● **THE DATA**:
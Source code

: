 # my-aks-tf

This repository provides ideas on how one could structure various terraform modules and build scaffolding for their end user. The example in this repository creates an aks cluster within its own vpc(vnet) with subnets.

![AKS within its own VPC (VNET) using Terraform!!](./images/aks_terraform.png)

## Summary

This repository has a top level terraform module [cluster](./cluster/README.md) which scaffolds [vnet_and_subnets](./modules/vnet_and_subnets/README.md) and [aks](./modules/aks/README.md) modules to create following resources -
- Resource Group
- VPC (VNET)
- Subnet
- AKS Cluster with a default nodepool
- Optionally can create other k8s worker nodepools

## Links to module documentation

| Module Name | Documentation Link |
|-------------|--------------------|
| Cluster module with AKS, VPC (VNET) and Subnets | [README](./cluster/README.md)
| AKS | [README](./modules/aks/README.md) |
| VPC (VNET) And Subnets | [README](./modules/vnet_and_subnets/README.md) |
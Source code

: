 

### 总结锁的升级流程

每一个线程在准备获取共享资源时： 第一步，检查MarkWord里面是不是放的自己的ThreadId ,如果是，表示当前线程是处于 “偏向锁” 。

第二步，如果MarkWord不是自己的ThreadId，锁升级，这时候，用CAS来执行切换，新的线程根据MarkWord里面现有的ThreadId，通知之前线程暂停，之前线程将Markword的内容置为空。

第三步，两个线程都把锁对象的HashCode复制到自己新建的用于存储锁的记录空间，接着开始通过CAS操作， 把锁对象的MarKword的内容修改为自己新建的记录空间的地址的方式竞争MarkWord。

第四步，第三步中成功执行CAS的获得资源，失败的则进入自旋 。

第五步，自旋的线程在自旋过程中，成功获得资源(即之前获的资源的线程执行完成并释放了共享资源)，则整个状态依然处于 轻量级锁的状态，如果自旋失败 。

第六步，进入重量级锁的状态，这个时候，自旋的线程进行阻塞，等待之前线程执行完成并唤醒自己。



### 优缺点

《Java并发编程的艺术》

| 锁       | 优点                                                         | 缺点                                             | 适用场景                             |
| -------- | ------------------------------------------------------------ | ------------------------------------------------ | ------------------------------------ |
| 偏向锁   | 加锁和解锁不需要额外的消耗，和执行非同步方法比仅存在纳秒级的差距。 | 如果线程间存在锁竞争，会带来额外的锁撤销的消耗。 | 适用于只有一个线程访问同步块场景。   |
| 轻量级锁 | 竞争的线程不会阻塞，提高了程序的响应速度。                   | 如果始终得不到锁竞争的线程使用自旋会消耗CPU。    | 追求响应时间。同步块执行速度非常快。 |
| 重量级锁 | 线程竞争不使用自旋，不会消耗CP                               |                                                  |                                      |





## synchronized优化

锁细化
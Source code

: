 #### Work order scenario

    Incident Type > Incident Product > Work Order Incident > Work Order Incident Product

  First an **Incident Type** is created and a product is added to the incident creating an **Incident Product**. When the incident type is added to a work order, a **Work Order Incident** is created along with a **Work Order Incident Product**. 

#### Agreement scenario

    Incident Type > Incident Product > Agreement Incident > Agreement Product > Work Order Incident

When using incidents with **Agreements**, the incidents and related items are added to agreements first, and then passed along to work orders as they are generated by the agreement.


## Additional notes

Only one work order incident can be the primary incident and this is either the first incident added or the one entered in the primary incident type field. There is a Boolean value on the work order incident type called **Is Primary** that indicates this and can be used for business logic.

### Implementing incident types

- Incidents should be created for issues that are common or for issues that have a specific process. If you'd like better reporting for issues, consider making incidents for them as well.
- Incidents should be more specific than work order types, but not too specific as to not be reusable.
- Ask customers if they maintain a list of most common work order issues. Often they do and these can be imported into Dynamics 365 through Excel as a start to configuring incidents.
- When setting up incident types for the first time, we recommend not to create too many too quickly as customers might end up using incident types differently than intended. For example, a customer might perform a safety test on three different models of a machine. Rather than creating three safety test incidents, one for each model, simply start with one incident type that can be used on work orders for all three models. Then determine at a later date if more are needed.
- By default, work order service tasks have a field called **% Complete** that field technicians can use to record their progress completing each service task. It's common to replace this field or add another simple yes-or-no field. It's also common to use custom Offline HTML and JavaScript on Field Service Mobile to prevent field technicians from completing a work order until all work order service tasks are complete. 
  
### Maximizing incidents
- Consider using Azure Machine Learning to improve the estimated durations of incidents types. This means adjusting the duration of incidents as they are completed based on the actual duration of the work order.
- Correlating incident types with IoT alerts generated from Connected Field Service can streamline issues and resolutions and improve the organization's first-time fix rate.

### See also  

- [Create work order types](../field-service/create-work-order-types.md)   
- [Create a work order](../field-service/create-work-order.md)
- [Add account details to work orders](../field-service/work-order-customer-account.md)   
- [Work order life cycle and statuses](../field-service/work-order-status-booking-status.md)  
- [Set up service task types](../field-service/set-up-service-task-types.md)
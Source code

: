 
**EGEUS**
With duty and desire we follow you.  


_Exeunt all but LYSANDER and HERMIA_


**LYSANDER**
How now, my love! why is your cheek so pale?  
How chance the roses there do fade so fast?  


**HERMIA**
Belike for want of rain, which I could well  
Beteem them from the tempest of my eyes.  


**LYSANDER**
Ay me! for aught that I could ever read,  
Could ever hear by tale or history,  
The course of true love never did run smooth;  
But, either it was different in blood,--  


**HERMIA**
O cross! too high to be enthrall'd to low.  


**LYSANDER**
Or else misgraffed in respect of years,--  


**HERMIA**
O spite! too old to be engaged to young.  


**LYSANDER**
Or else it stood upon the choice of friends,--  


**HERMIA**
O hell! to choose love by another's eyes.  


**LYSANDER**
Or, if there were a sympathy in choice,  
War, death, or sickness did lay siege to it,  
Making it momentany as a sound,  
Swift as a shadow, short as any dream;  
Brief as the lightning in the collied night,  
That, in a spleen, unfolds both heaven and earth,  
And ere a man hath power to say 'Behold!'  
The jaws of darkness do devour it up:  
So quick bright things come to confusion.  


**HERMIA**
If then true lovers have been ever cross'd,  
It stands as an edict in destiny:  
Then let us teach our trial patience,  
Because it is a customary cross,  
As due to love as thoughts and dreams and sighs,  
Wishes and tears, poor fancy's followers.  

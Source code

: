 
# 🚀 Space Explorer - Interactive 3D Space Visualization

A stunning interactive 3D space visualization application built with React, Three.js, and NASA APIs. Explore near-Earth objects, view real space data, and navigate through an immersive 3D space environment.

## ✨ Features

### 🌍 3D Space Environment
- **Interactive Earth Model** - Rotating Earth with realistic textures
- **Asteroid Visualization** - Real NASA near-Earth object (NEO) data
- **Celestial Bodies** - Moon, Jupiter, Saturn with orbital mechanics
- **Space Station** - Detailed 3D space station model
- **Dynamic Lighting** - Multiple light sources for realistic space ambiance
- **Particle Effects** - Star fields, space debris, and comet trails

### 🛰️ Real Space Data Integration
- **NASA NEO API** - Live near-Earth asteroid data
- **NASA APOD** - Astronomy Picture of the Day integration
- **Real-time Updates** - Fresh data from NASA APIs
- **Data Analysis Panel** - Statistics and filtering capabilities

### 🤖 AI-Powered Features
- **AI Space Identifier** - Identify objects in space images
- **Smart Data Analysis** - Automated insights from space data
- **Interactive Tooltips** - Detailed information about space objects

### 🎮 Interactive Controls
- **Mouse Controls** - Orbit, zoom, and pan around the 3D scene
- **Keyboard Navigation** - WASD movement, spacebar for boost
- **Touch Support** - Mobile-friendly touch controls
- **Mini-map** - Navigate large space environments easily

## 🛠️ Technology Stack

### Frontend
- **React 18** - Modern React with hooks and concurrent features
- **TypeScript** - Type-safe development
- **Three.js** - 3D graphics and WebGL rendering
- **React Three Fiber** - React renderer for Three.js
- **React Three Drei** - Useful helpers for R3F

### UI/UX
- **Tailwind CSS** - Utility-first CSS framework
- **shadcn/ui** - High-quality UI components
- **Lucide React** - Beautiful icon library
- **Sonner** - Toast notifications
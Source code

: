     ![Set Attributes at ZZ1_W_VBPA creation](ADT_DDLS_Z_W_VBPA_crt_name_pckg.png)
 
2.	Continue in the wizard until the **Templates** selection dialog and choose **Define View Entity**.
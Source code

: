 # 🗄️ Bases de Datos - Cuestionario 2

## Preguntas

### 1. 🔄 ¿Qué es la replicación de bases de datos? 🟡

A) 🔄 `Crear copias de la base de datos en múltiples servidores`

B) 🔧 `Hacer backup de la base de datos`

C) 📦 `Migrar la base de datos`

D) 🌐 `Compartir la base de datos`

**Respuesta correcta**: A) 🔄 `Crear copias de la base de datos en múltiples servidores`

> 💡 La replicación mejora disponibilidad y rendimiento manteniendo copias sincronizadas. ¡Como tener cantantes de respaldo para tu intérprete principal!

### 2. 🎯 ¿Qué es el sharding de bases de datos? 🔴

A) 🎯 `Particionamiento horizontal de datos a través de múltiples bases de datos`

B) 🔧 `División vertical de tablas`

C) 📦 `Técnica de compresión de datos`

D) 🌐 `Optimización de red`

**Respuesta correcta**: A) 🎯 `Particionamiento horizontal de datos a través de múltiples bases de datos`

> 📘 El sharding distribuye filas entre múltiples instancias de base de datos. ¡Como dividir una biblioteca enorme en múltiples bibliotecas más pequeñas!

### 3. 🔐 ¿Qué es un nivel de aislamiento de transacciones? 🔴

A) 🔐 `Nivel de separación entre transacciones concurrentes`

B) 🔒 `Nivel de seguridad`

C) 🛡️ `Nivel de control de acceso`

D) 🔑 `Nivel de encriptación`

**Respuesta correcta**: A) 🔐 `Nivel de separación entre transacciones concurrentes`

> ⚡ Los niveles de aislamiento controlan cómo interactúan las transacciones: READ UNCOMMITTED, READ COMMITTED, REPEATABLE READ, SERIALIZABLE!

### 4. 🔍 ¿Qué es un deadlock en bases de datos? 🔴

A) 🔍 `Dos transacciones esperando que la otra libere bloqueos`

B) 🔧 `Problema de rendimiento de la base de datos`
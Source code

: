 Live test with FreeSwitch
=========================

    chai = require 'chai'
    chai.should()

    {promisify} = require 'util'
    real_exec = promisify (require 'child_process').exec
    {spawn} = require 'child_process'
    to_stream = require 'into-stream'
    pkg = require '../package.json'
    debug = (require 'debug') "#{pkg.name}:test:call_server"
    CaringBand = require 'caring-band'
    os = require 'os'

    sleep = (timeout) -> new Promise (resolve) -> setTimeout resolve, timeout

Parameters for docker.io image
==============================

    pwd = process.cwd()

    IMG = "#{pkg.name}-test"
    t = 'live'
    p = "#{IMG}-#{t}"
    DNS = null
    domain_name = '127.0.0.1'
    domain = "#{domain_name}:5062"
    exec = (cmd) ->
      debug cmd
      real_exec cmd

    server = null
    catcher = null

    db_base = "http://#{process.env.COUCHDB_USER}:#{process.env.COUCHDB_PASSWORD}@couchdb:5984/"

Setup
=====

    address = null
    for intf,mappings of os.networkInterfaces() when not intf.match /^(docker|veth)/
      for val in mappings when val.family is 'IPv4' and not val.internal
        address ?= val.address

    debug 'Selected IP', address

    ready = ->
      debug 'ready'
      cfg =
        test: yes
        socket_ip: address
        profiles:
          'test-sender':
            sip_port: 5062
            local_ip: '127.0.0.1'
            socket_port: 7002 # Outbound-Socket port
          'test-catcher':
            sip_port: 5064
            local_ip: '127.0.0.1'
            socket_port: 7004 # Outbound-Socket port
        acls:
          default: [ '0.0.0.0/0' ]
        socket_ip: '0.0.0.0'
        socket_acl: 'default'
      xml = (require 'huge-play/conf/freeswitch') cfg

● **WORK ORDER**:
Copy back the listing above exactly, but only from the line with "exec = (cmd) ->" through the line with "for intf,mappings of", both ends included.

● **EXERCISE ANSWER**:
    exec = (cmd) ->
      debug cmd
      real_exec cmd

    server = null
    catcher = null

    db_base = "http://#{process.env.COUCHDB_USER}:#{process.env.COUCHDB_PASSWORD}@couchdb:5984/"

Setup
=====

    address = null
    for intf,mappings of os.networkInterfaces() when not intf.match /^(docker|veth)/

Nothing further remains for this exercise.